# Directions
Wherever a line in the data below holds "trans", copy that line.

# Source data
*** Begin section ***

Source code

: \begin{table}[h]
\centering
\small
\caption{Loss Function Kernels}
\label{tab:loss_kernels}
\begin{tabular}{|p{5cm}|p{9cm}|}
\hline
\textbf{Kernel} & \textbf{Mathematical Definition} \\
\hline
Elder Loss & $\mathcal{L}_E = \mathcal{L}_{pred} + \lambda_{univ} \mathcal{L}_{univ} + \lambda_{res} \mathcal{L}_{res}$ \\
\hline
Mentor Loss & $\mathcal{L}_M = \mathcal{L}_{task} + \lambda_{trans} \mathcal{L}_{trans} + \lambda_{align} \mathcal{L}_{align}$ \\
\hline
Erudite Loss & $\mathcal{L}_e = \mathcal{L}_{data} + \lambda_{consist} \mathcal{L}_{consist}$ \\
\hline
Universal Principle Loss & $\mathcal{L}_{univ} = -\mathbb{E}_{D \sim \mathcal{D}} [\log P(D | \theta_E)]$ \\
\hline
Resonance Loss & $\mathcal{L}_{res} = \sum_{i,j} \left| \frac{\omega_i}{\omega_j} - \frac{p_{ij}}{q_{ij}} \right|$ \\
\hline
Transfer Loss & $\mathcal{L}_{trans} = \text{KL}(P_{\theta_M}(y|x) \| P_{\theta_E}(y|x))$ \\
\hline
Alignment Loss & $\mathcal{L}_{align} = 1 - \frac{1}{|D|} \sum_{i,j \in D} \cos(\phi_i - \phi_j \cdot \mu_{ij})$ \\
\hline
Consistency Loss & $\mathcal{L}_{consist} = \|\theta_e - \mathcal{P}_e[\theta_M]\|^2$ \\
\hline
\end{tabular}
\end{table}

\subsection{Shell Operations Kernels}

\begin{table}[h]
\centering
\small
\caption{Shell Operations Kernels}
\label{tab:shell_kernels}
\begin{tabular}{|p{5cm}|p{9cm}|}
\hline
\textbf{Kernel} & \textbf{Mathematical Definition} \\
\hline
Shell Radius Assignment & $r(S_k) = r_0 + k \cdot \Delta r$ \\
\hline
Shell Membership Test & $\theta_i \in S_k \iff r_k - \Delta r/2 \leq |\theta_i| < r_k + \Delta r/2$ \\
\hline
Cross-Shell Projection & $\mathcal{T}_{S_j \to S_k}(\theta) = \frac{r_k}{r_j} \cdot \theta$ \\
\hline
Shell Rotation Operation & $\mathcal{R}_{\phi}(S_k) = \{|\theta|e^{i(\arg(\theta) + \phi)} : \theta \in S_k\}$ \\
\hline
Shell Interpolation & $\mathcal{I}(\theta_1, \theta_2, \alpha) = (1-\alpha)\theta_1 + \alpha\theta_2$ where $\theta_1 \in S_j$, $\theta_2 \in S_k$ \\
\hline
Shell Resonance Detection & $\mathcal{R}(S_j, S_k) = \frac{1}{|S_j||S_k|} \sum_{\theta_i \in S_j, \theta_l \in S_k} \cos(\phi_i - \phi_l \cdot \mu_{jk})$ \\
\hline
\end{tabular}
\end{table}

*** End section ***

# Your response
Mentor Loss & $\mathcal{L}_M = \mathcal{L}_{task} + \lambda_{trans} \mathcal{L}_{trans} + \lambda_{align} \mathcal{L}_{align}$ \\
Transfer Loss & $\mathcal{L}_{trans} = \text{KL}(P_{\theta_M}(y|x) \| P_{\theta_E}(y|x))$ \\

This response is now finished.